╭─ DATA TO USE

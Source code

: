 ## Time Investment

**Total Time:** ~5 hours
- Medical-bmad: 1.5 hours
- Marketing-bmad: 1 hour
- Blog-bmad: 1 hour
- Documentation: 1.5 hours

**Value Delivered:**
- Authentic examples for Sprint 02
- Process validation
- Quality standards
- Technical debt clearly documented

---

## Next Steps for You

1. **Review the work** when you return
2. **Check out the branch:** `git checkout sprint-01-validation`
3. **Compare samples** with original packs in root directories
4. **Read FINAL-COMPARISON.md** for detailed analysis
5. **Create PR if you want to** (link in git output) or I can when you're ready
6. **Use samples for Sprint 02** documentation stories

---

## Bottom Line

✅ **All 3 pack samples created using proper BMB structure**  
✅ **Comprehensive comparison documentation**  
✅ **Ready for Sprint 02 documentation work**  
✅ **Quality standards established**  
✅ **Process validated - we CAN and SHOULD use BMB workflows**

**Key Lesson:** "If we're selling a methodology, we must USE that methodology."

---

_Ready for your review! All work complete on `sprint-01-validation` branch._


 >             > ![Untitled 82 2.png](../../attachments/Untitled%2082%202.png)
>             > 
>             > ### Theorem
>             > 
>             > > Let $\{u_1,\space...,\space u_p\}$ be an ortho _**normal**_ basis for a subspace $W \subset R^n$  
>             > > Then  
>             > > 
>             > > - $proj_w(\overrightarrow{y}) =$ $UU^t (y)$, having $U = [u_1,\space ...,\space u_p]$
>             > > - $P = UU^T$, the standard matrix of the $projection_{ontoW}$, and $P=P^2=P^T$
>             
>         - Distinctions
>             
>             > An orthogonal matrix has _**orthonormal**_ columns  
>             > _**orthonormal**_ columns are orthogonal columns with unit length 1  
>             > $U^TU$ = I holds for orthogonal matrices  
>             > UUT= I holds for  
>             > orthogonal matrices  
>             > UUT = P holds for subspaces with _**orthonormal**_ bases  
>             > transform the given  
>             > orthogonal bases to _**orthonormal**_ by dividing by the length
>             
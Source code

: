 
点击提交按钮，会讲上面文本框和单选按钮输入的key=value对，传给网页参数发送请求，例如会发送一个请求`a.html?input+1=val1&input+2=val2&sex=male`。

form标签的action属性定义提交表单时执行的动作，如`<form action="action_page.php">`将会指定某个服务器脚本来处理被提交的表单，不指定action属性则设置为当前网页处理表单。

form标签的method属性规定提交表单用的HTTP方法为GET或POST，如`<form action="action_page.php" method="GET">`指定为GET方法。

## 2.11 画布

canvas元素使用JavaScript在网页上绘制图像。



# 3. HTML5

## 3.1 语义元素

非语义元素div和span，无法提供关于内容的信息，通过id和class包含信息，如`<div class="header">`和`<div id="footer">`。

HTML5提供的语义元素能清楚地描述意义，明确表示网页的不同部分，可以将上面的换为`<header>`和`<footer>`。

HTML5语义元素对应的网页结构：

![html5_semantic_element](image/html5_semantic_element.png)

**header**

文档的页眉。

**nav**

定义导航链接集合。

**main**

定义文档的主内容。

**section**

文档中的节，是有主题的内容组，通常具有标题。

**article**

╰─
╭─ DATA TO USE

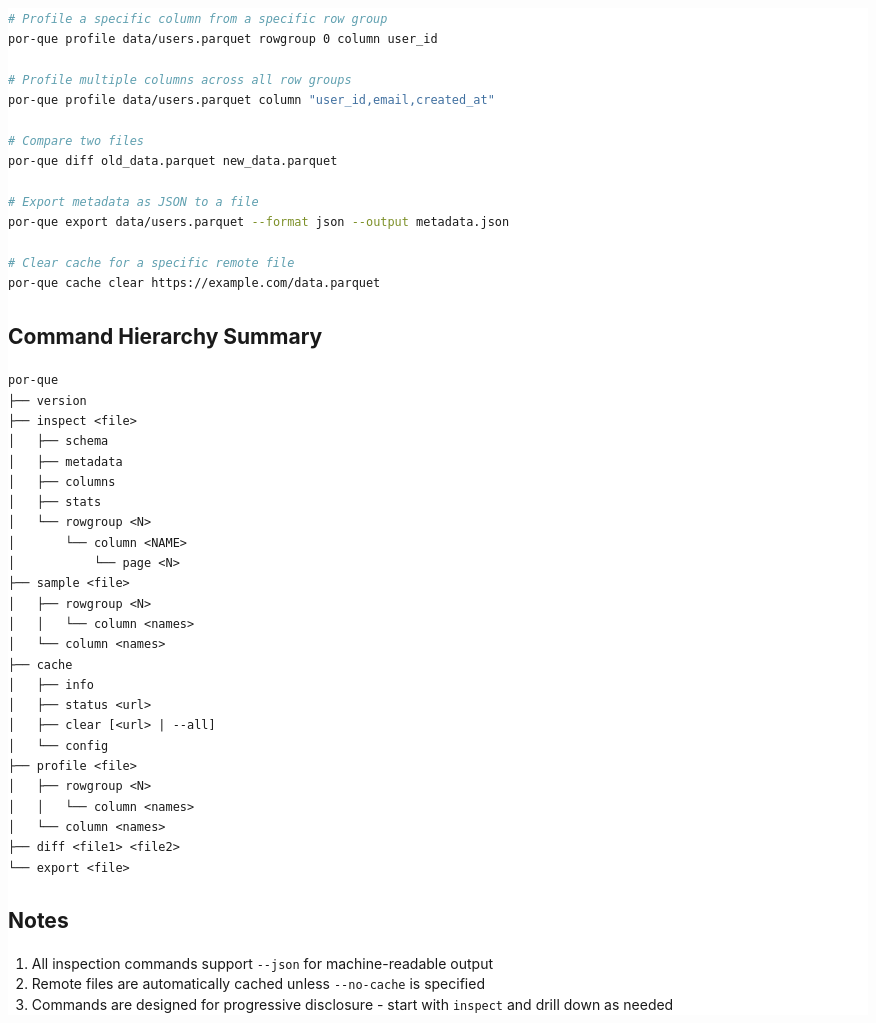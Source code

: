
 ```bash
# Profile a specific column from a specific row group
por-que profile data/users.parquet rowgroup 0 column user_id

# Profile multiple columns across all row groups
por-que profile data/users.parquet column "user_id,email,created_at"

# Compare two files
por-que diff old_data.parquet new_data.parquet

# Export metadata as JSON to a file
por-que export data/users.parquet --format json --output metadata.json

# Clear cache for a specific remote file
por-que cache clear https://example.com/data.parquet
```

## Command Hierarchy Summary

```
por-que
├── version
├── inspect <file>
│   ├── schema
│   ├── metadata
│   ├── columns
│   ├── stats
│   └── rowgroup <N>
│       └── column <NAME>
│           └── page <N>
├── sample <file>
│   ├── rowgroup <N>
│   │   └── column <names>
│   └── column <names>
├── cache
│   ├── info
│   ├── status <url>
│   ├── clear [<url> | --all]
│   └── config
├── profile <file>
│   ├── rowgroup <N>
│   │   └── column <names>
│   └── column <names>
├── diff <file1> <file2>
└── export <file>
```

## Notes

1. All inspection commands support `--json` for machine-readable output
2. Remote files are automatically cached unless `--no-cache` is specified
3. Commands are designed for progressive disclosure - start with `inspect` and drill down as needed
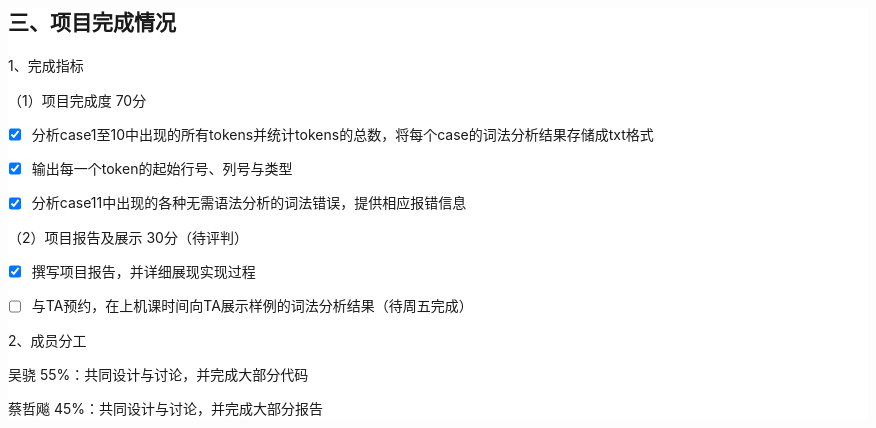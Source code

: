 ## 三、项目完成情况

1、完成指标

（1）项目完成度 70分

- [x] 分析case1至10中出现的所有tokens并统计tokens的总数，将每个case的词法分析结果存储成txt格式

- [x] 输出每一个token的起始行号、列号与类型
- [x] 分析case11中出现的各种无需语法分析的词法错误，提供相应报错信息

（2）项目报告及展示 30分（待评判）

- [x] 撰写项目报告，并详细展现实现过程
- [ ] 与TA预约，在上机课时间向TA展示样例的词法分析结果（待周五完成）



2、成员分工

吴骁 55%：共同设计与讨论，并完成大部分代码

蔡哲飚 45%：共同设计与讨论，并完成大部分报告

╰─
╭─ DATA TO USE

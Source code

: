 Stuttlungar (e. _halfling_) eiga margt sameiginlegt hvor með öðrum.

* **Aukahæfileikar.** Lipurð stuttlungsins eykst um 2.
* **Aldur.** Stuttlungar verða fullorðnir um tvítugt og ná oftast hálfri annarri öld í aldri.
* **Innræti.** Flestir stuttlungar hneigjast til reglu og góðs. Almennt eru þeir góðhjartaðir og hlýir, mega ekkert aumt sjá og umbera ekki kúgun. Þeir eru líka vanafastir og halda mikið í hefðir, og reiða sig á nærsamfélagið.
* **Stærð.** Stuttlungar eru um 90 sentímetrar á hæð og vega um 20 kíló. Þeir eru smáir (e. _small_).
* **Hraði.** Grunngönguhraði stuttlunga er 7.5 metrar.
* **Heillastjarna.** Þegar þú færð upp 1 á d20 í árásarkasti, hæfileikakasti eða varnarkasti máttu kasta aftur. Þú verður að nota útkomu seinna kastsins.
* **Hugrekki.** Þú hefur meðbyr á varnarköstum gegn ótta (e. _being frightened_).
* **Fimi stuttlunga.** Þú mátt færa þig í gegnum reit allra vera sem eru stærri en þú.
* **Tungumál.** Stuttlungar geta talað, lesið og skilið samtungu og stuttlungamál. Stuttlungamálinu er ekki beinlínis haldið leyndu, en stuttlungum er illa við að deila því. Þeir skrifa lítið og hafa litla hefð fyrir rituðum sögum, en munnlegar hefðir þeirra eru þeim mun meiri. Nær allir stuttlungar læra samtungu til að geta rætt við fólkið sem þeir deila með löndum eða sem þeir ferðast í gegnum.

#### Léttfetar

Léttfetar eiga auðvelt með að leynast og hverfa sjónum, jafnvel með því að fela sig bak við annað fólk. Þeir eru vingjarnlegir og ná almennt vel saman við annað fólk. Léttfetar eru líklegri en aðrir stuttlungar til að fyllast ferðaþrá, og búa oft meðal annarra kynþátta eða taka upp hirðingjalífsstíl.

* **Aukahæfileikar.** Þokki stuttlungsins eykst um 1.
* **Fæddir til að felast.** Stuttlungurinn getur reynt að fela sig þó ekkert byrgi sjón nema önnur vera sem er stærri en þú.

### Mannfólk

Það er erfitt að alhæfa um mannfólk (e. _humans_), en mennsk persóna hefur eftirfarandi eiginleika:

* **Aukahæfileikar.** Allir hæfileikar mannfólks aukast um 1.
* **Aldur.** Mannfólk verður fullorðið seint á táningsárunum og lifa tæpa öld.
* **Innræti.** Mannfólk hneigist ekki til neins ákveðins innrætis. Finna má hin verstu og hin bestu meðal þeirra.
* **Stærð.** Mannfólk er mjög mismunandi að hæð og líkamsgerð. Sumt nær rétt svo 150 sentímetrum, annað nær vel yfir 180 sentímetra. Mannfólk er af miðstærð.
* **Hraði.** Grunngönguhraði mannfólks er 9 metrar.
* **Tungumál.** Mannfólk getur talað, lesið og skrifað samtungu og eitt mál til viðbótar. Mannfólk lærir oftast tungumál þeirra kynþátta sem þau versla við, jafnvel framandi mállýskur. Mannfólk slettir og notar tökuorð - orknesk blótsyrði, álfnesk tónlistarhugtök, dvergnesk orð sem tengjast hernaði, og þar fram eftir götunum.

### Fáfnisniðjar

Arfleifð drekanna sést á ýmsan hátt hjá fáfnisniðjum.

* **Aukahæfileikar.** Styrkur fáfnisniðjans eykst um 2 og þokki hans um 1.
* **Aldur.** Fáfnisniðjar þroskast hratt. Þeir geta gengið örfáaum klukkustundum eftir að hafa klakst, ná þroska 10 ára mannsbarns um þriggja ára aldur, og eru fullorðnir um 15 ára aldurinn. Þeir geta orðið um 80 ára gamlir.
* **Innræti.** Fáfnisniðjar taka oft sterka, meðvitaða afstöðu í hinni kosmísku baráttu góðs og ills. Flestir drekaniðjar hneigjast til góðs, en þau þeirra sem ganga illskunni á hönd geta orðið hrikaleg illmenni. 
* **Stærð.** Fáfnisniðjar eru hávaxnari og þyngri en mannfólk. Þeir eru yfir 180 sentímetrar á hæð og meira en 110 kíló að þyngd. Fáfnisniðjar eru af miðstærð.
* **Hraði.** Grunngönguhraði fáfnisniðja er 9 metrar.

╰─

#### WORK REQUEST:
Using the data above, return every line that contains the string "matrices".

#### ANSWER SECTION:
>             > $U^TU$ = I holds for orthogonal matrices  
>             > orthogonal matrices  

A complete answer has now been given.